I think that they might provide more awareness for the lgbtq community which is exciting.
The binary gender stereotypes hurt people and limit them. Men who are taught to repress their emotions have high rates of depression and suicide rates. I feel like having mental health in schools, teaching meditation and crafts can help people express their emotions. Letting men express their emotions is helpful. Women are more likely to kill themselves than men, but men are more likely to die from suicide attempts because society doesn’t give men ability to be creative and express their emotions. So having mental health can help reduce suicides and improve mental health.
I feel like for trans people they struggle to fit into society and sometimes they feel like they don’t belong which is why there 43% more likely to have suicide increases compared to other lgbtq people. But with more progressive people in legislature and some schools starting to incorporate psychology of gender courses and transgender support groups trans people are starting to gain more support in society. It’s important for trans people to know that not everyone will support them and that’s okay, there’s people out there for them and they deserve to be loved and appreciated regardless of what gender they identify as.

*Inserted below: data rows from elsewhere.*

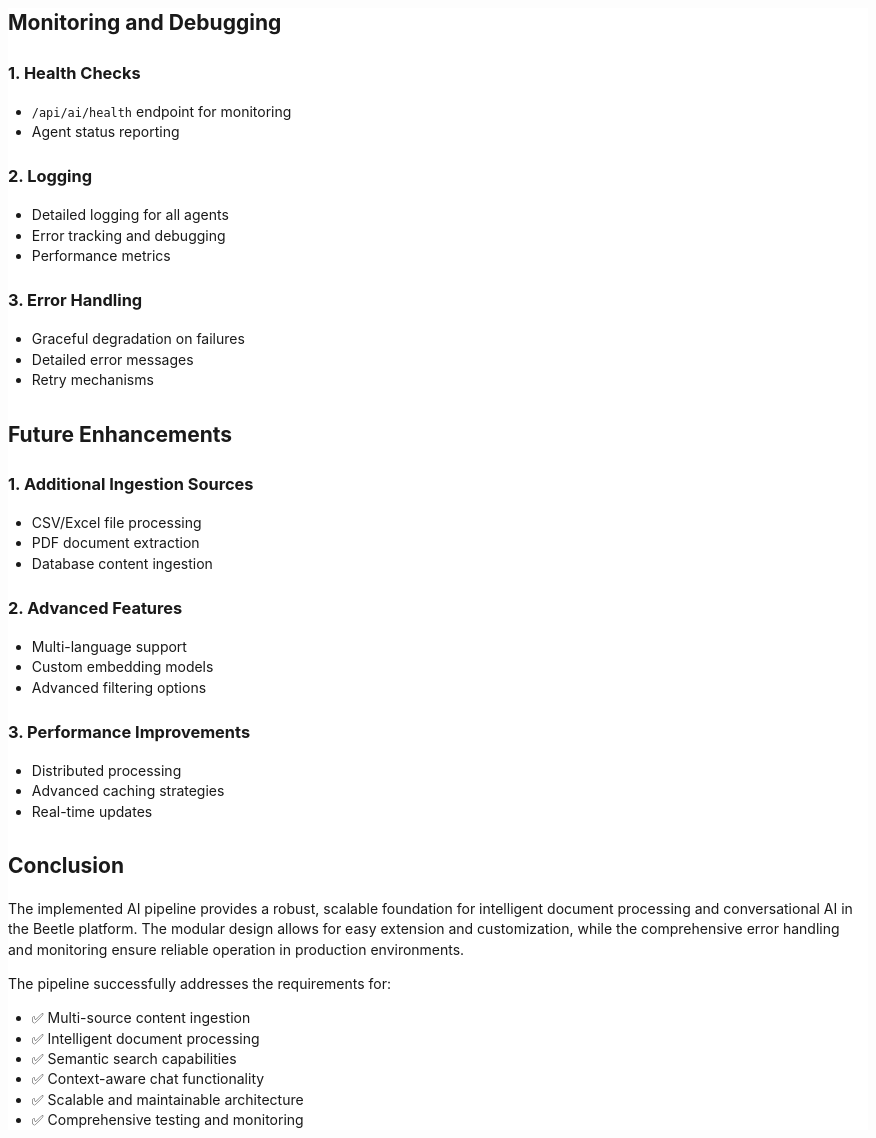 ## Monitoring and Debugging

### 1. Health Checks
- `/api/ai/health` endpoint for monitoring
- Agent status reporting

### 2. Logging
- Detailed logging for all agents
- Error tracking and debugging
- Performance metrics

### 3. Error Handling
- Graceful degradation on failures
- Detailed error messages
- Retry mechanisms

## Future Enhancements

### 1. Additional Ingestion Sources
- CSV/Excel file processing
- PDF document extraction
- Database content ingestion

### 2. Advanced Features
- Multi-language support
- Custom embedding models
- Advanced filtering options

### 3. Performance Improvements
- Distributed processing
- Advanced caching strategies
- Real-time updates

## Conclusion

The implemented AI pipeline provides a robust, scalable foundation for intelligent document processing and conversational AI in the Beetle platform. The modular design allows for easy extension and customization, while the comprehensive error handling and monitoring ensure reliable operation in production environments.

The pipeline successfully addresses the requirements for:
- ✅ Multi-source content ingestion
- ✅ Intelligent document processing
- ✅ Semantic search capabilities
- ✅ Context-aware chat functionality
- ✅ Scalable and maintainable architecture
- ✅ Comprehensive testing and monitoring  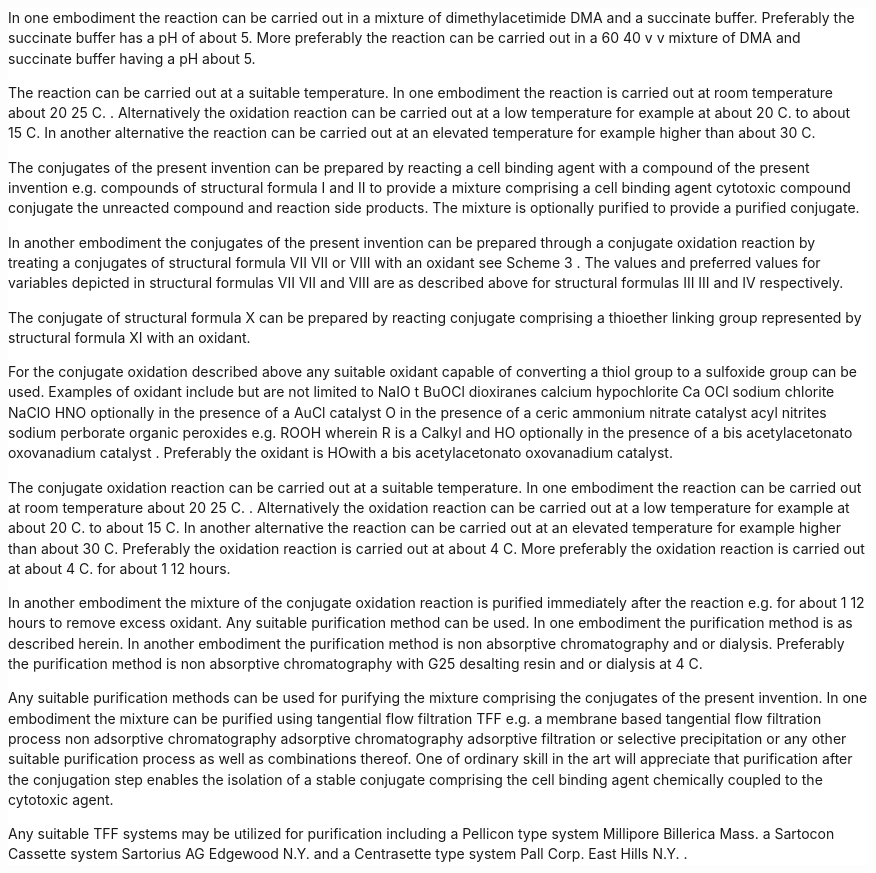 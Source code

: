 In one embodiment the reaction can be carried out in a mixture of dimethylacetimide DMA and a succinate buffer. Preferably the succinate buffer has a pH of about 5. More preferably the reaction can be carried out in a 60 40 v v mixture of DMA and succinate buffer having a pH about 5.

The reaction can be carried out at a suitable temperature. In one embodiment the reaction is carried out at room temperature about 20 25 C. . Alternatively the oxidation reaction can be carried out at a low temperature for example at about 20 C. to about 15 C. In another alternative the reaction can be carried out at an elevated temperature for example higher than about 30 C.

The conjugates of the present invention can be prepared by reacting a cell binding agent with a compound of the present invention e.g. compounds of structural formula I and II to provide a mixture comprising a cell binding agent cytotoxic compound conjugate the unreacted compound and reaction side products. The mixture is optionally purified to provide a purified conjugate.

In another embodiment the conjugates of the present invention can be prepared through a conjugate oxidation reaction by treating a conjugates of structural formula VII VII or VIII with an oxidant see Scheme 3 . The values and preferred values for variables depicted in structural formulas VII VII and VIII are as described above for structural formulas III III and IV respectively.

The conjugate of structural formula X can be prepared by reacting conjugate comprising a thioether linking group represented by structural formula XI with an oxidant.

For the conjugate oxidation described above any suitable oxidant capable of converting a thiol group to a sulfoxide group can be used. Examples of oxidant include but are not limited to NaIO t BuOCl dioxiranes calcium hypochlorite Ca OCl sodium chlorite NaClO HNO optionally in the presence of a AuCl catalyst O in the presence of a ceric ammonium nitrate catalyst acyl nitrites sodium perborate organic peroxides e.g. ROOH wherein R is a Calkyl and HO optionally in the presence of a bis acetylacetonato oxovanadium catalyst . Preferably the oxidant is HOwith a bis acetylacetonato oxovanadium catalyst.

The conjugate oxidation reaction can be carried out at a suitable temperature. In one embodiment the reaction can be carried out at room temperature about 20 25 C. . Alternatively the oxidation reaction can be carried out at a low temperature for example at about 20 C. to about 15 C. In another alternative the reaction can be carried out at an elevated temperature for example higher than about 30 C. Preferably the oxidation reaction is carried out at about 4 C. More preferably the oxidation reaction is carried out at about 4 C. for about 1 12 hours.

In another embodiment the mixture of the conjugate oxidation reaction is purified immediately after the reaction e.g. for about 1 12 hours to remove excess oxidant. Any suitable purification method can be used. In one embodiment the purification method is as described herein. In another embodiment the purification method is non absorptive chromatography and or dialysis. Preferably the purification method is non absorptive chromatography with G25 desalting resin and or dialysis at 4 C.

Any suitable purification methods can be used for purifying the mixture comprising the conjugates of the present invention. In one embodiment the mixture can be purified using tangential flow filtration TFF e.g. a membrane based tangential flow filtration process non adsorptive chromatography adsorptive chromatography adsorptive filtration or selective precipitation or any other suitable purification process as well as combinations thereof. One of ordinary skill in the art will appreciate that purification after the conjugation step enables the isolation of a stable conjugate comprising the cell binding agent chemically coupled to the cytotoxic agent.

Any suitable TFF systems may be utilized for purification including a Pellicon type system Millipore Billerica Mass. a Sartocon Cassette system Sartorius AG Edgewood N.Y. and a Centrasette type system Pall Corp. East Hills N.Y. .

also, men’s clothing sweatpants has better pockets and more waistline elastic band flexibility. I feel like clothing sometimes hurts people because women have skinny jeans and women tend to develop eating disorders more than men. The transgender community also has higher risk of eating disorders, eating disorders are common between ages 18-25.
When shopping for clothes that align with their gender identity, trying things on when they can is helpful when picking clothes. Also, some transgender support groups have clothing drives that allow people to get clothes that can help then.